Книжки немедленно пріобрѣтаются. Каждая статейка, особенно въ той книжкѣ, что съ «акулой» и съ «громомъ», заучивается чуть не наизусть, и по вечерамъ самъ Егорычъ дѣлаетъ репетиціи разсказа. Даже дядьки переняли манеру вопросовъ, предлагаемыхъ на экзаменѣ. Въ каждой кучкѣ солдатъ только и слышится: — «Левъ — этотъ красивѣйшій изъ звѣрей»….

— Стой! Что такое левъ?

Экзаменъ прошелъ блистательно; а капитанъ Ивановъ, уже было подумывавшій объ отставкѣ, почувствовалъ въ себѣ педагогическія способности, и рѣшилъ служить до 35 лѣтъ…
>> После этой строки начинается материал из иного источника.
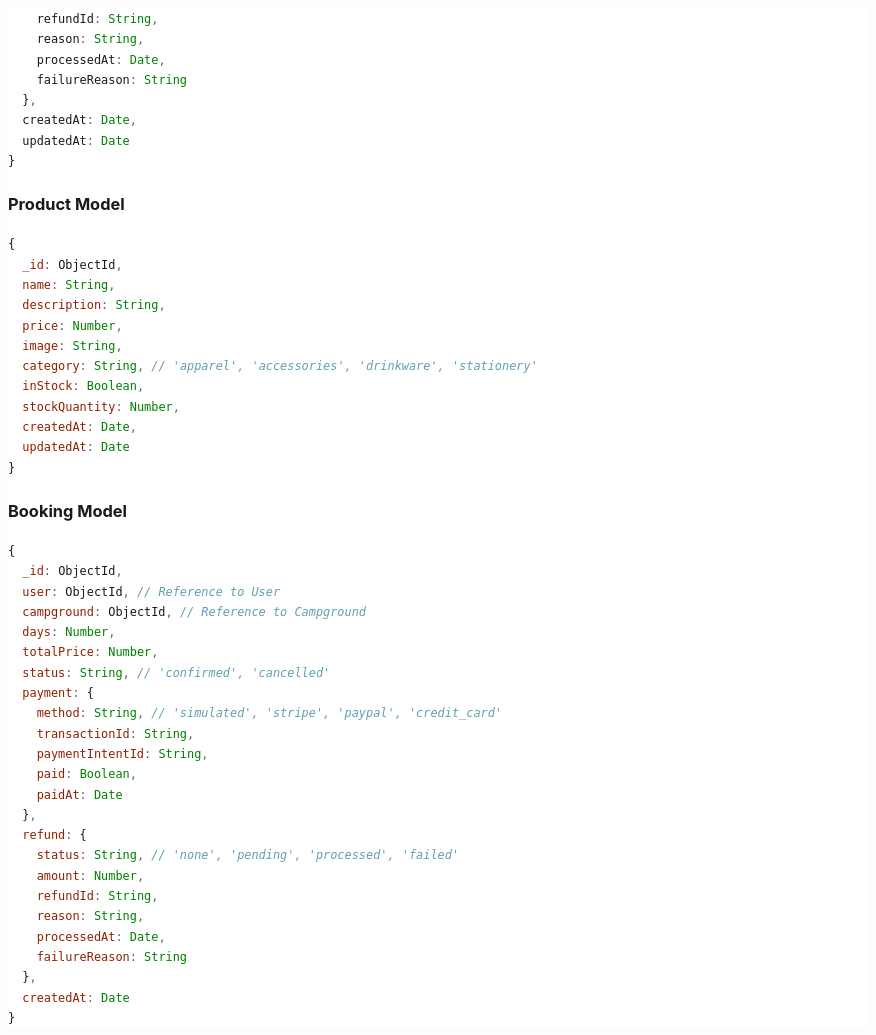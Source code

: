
 ```javascript
    refundId: String,
    reason: String,
    processedAt: Date,
    failureReason: String
  },
  createdAt: Date,
  updatedAt: Date
}
```

### Product Model
```javascript
{
  _id: ObjectId,
  name: String,
  description: String,
  price: Number,
  image: String,
  category: String, // 'apparel', 'accessories', 'drinkware', 'stationery'
  inStock: Boolean,
  stockQuantity: Number,
  createdAt: Date,
  updatedAt: Date
}
```

### Booking Model
```javascript
{
  _id: ObjectId,
  user: ObjectId, // Reference to User
  campground: ObjectId, // Reference to Campground
  days: Number,
  totalPrice: Number,
  status: String, // 'confirmed', 'cancelled'
  payment: {
    method: String, // 'simulated', 'stripe', 'paypal', 'credit_card'
    transactionId: String,
    paymentIntentId: String,
    paid: Boolean,
    paidAt: Date
  },
  refund: {
    status: String, // 'none', 'pending', 'processed', 'failed'
    amount: Number,
    refundId: String,
    reason: String,
    processedAt: Date,
    failureReason: String
  },
  createdAt: Date
}
```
Вотъ черезъ какую школу пришлось пройти нашему солдату прежде, чѣмъ пришли къ убѣжденію, что не только для стрѣлковаго дѣла, но и для всего прочаго нужно развитіе практическое. Если общее развитіе дѣлаетъ человѣка болѣе сознательнымъ и толковымъ, то во всякомъ случаѣ оно заключается не въ заучиваніи «трудныхъ словъ» и не въ умѣніи красиво разсказывать о предметахъ, ничего общаго съ солдатскимъ дѣломъ не имѣющихъ. Неумѣлая погоня за общимъ развитіемъ, увлеченіе теоріей и произвольный выборъ матеріала для чтенія, — все это вело къ тому, что солдатъ, по выраженію покойнаго М. И. Драгомирова, больше учился болтать о дѣлѣ, чѣмъ дѣлать самое дѣло.
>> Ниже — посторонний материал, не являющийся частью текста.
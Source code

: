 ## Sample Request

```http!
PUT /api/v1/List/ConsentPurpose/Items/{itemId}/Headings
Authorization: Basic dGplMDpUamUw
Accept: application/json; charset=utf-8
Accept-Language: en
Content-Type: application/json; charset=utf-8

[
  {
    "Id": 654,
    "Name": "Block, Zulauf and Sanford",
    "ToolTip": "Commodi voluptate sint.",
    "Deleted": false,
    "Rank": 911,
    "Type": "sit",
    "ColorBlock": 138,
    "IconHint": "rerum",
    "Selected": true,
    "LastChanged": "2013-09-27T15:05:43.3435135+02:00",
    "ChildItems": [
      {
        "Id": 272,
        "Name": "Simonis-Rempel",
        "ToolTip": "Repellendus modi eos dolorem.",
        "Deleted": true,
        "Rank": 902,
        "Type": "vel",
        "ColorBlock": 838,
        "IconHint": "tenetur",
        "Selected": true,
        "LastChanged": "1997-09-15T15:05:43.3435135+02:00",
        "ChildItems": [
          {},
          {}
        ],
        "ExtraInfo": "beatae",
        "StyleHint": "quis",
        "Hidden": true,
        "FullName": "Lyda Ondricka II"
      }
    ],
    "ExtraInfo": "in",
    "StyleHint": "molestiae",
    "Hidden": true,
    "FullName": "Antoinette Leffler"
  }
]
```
Однажды покойный Михаилъ Ивановичъ былъ приглашенъ однимъ изъ полковыхъ командировъ провѣрить успѣхи солдатъ, которые отвѣчаютъ по уставамъ, какъ юнкера.

— Занятно, очень занятно, меланхолически замѣтилъ М. И., — а сколько у васъ въ этомъ году подъ судъ отдано?
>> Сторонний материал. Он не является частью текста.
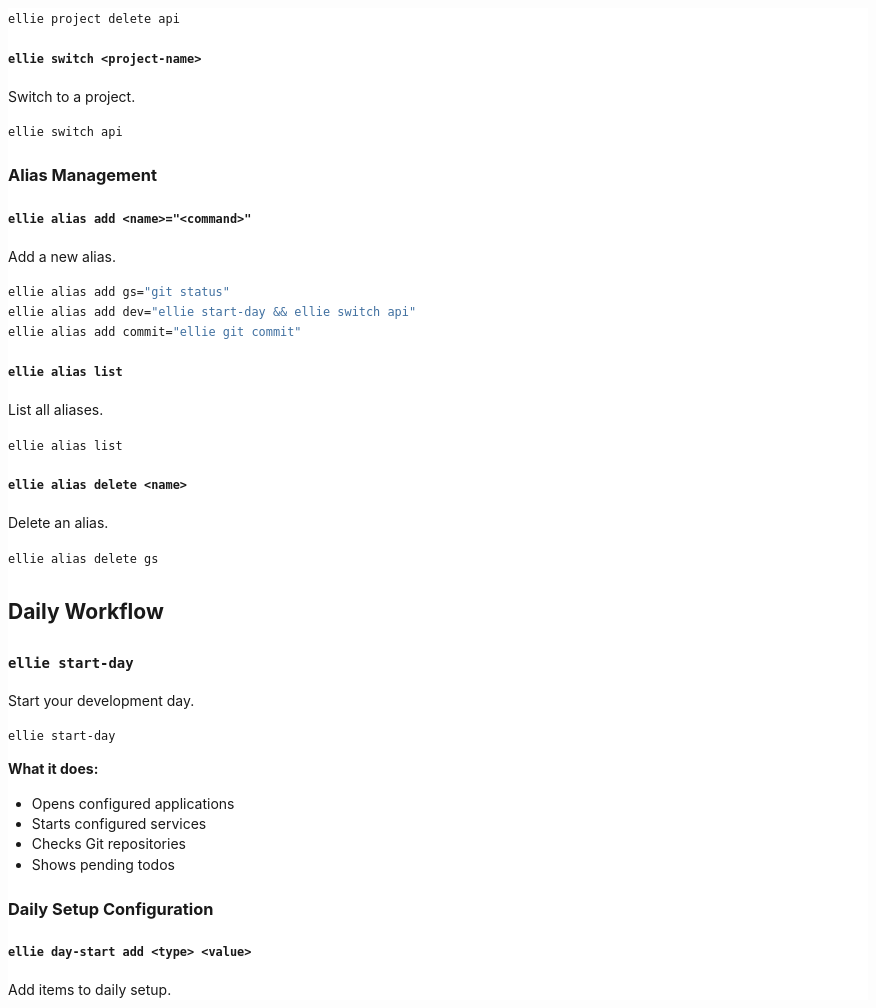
 ```bash
ellie project delete api
```

#### `ellie switch <project-name>`
Switch to a project.

```bash
ellie switch api
```

### Alias Management

#### `ellie alias add <name>="<command>"`
Add a new alias.

```bash
ellie alias add gs="git status"
ellie alias add dev="ellie start-day && ellie switch api"
ellie alias add commit="ellie git commit"
```

#### `ellie alias list`
List all aliases.

```bash
ellie alias list
```

#### `ellie alias delete <name>`
Delete an alias.

```bash
ellie alias delete gs
```

## Daily Workflow

### `ellie start-day`
Start your development day.

```bash
ellie start-day
```

**What it does:**
- Opens configured applications
- Starts configured services
- Checks Git repositories
- Shows pending todos

### Daily Setup Configuration

#### `ellie day-start add <type> <value>`
Add items to daily setup.
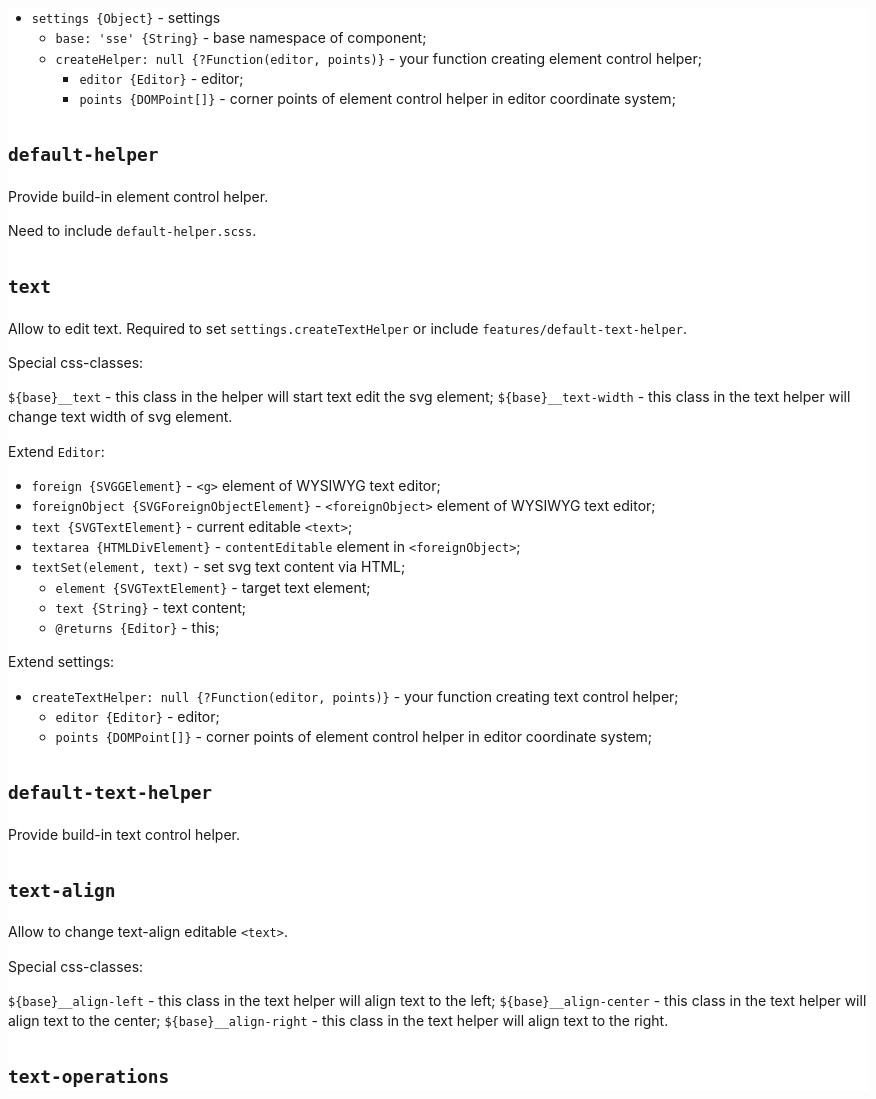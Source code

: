 - `settings {Object}` - settings
    - `base: 'sse' {String}` - base namespace of component;
    - `createHelper: null {?Function(editor, points)}` - your function creating element control helper;
        - `editor {Editor}` - editor;
        - `points {DOMPoint[]}` - corner points of element control helper in editor coordinate system;

## `default-helper`

Provide build-in element control helper.

Need to include `default-helper.scss`.

## `text`

Allow to edit text. Required to set `settings.createTextHelper` or include `features/default-text-helper`.

Special css-classes:

`${base}__text` - this class in the helper will start text edit the svg element;
`${base}__text-width` - this class in the text helper will change text width of svg element.

Extend `Editor`:

- `foreign {SVGGElement}` - `<g>` element of WYSIWYG text editor;
- `foreignObject {SVGForeignObjectElement}` - `<foreignObject>` element of WYSIWYG text editor;
- `text {SVGTextElement}` - current editable `<text>`;
- `textarea {HTMLDivElement}` - `contentEditable` element in `<foreignObject>`;
- `textSet(element, text)` -  set svg text content via HTML;
    - `element {SVGTextElement}` - target text element;
    - `text {String}` - text content;
    - `@returns {Editor}` - this;

Extend settings:

- `createTextHelper: null {?Function(editor, points)}` - your function creating text control helper;
    - `editor {Editor}` - editor;
    - `points {DOMPoint[]}` - corner points of element control helper in editor coordinate system;

## `default-text-helper`

Provide build-in text control helper.

## `text-align`

Allow to change text-align editable `<text>`.

Special css-classes:

`${base}__align-left` - this class in the text helper will align text to the left;
`${base}__align-center` - this class in the text helper will align text to the center;
`${base}__align-right` - this class in the text helper will align text to the right.

## `text-operations`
— Немного, — человѣкъ 15, — отвѣчалъ командиръ.

— На будущій годъ больше будетъ… Попробуйте произвести экзаменъ въ военной тюрьмѣ, — тамъ еще лучше отвѣтятъ.

Талантливый педагогъ сразу схватилъ направленіе школы, работающей только надъ умственнымъ клапаномъ, и объяснилъ присутствующимъ, что кромѣ знанія надо еще умѣніе, а главное — желаніе дѣлать дѣло, которое зависитъ отъ сердца. Школа, въ которой сердце солдата не завоевано, далеко не уйдетъ: въ ней знаніе выколачивается, нравственный долгъ навязывается, а умѣніе подвигается туго.

Такимъ образомъ мы видимъ, что реформы Императора Александра II, великія по своей идеѣ, даровали намъ гуманную и раціональную школу, но справиться съ этой школой мы не умѣли, а въ нѣкоторыхъ отношеніяхъ не умѣемъ и до сихъ поръ (См. отчетъ въ «Русскомъ Инвалидѣ» генералъ-адъютанта Зарубаева о подготовкѣ учителей молодыхъ солдатъ). Только въ послѣднее время питомники войсковой школы стали насаждаться, но не въ военныхъ училищахъ, которыя этотъ вопросъ проморгали[2], а непосредственно въ войсковыхъ частяхъ. Жизнь выдвинула замѣчательныхъ педагоговъ въ лицѣ нѣкоторыхъ командировъ отдѣльныхъ частей; офицеры, попадающіе въ ихъ руки, становятся мастерами въ своемъ дѣлѣ. Только изъ этого источника можно ожидать живой воды, способной обновить нашу армію, а не отъ частичныхъ нововведеній, о которыхъ такъ много и такъ страстно говорятъ не только военные, но и гражданскіе авторы послѣ Японской войны.

Н. Бутовскій.
"Русская Старина" № 10, 1907



  1. См. книгу: «О способахъ обученія и воспитанія современнаго солдата» и другія сочиненія.
  2. Военныя училища не даютъ будущему офицеру ни малѣйшаго, даже теоретическаго представленія о военной педагогикѣ и въ этомъ отношеніи выпускаютъ офицеровъ совершенно невѣжественныхъ въ своей ближайшей работѣ.